At around 10:45 a.m., speakers came together for a “mic check” to share their experiences from throughout the day on Wednesday, with many speaking out against UCPD’s actions toward student protesters.
When protesters convened in a general assembly to establish the Occupy Cal encampment Wednesday afternoon, UCPD responded by confiscating tents and maintaining a barricade to prevent protesters from entering Sproul. After issuing a dispersal order around 3:30 p.m., police used batons against protesters who began moving into their barricade, resulting in seven arrests as well as injuries to protesters’ arms, heads and stomachs.
At least 39 protesters were arrested throughout the day, according to UCPD Lt. Alex Yao. Seven were arrested earlier in the day and 32 were arrested during the second round of clashes between police and protesters later in the night. Twenty-six of those arrested at night were UC Berkeley students, according to UCPD’s crime logs.
One speaker at the debriefing Thursday morning called the police actions “embarrassing and ridiculous, if not outright evil,” while many others emphasized the need for Occupy Cal to continue protesting peacefully.

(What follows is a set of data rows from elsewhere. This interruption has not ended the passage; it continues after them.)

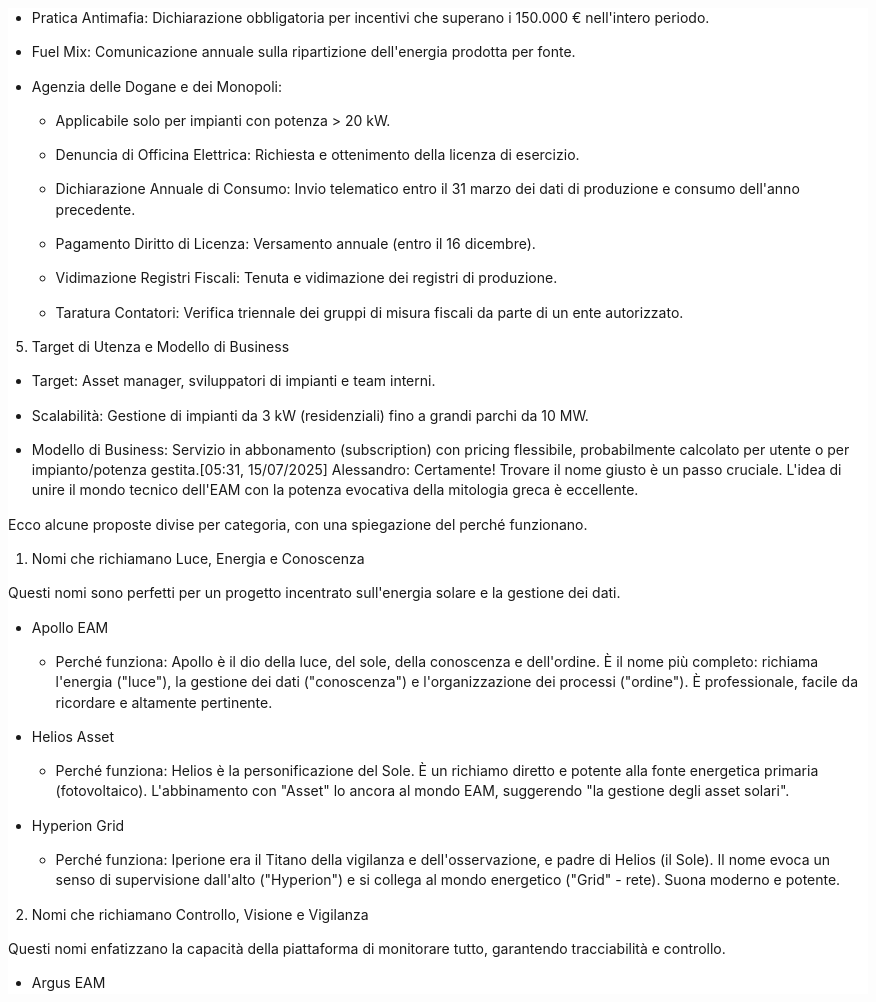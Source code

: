    * Pratica Antimafia: Dichiarazione obbligatoria per incentivi che superano i 150.000 € nell'intero periodo.

   * Fuel Mix: Comunicazione annuale sulla ripartizione dell'energia prodotta per fonte.

 * Agenzia delle Dogane e dei Monopoli:

   * Applicabile solo per impianti con potenza > 20 kW.

   * Denuncia di Officina Elettrica: Richiesta e ottenimento della licenza di esercizio.

   * Dichiarazione Annuale di Consumo: Invio telematico entro il 31 marzo dei dati di produzione e consumo dell'anno precedente.

   * Pagamento Diritto di Licenza: Versamento annuale (entro il 16 dicembre).

   * Vidimazione Registri Fiscali: Tenuta e vidimazione dei registri di produzione.

   * Taratura Contatori: Verifica triennale dei gruppi di misura fiscali da parte di un ente autorizzato.

5. Target di Utenza e Modello di Business

 * Target: Asset manager, sviluppatori di impianti e team interni.

 * Scalabilità: Gestione di impianti da 3 kW (residenziali) fino a grandi parchi da 10 MW.

 * Modello di Business: Servizio in abbonamento (subscription) con pricing flessibile, probabilmente calcolato per utente o per impianto/potenza gestita.[05:31, 15/07/2025] Alessandro: Certamente! Trovare il nome giusto è un passo cruciale. L'idea di unire il mondo tecnico dell'EAM con la potenza evocativa della mitologia greca è eccellente.

Ecco alcune proposte divise per categoria, con una spiegazione del perché funzionano.

1. Nomi che richiamano Luce, Energia e Conoscenza

Questi nomi sono perfetti per un progetto incentrato sull'energia solare e la gestione dei dati.

 * Apollo EAM

   * Perché funziona: Apollo è il dio della luce, del sole, della conoscenza e dell'ordine. È il nome più completo: richiama l'energia ("luce"), la gestione dei dati ("conoscenza") e l'organizzazione dei processi ("ordine"). È professionale, facile da ricordare e altamente pertinente.

 * Helios Asset

   * Perché funziona: Helios è la personificazione del Sole. È un richiamo diretto e potente alla fonte energetica primaria (fotovoltaico). L'abbinamento con "Asset" lo ancora al mondo EAM, suggerendo "la gestione degli asset solari".

 * Hyperion Grid

   * Perché funziona: Iperione era il Titano della vigilanza e dell'osservazione, e padre di Helios (il Sole). Il nome evoca un senso di supervisione dall'alto ("Hyperion") e si collega al mondo energetico ("Grid" - rete). Suona moderno e potente.

2. Nomi che richiamano Controllo, Visione e Vigilanza

Questi nomi enfatizzano la capacità della piattaforma di monitorare tutto, garantendo tracciabilità e controllo.

 * Argus EAM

“When the police tried to reach the tents, we linked arms,” said one speaker leading a mic check. “No one hit any police. The police hit students. The police were violent. Students were nonviolent … we are the ones who are for nonviolence.”
At around 1:30 a.m. Thursday, Occupy Cal participants voted to strike — theoretically in solidarity with demonstrators across the UC system — next Tuesday. The vote passed by a count of 569 yeses, 31 noes and 29 abstentions. General assembly meetings are to occur every day in Sproul Plaza at 6 p.m. to plan for the strike.
Following the debriefing Thursday morning, speakers organized outreach committees — one to to go to classes in session to make “quick and polite” announcements about the strike, one to spread the word through social media and two to pass out fliers in classes and on campus.
Several speakers said that Thursday is the main day to get the word out to classes that meet on Tuesdays and Thursdays about the strike and to encourage professors to cancel classes next Tuesday.
Stephanie Baer is the city news editor.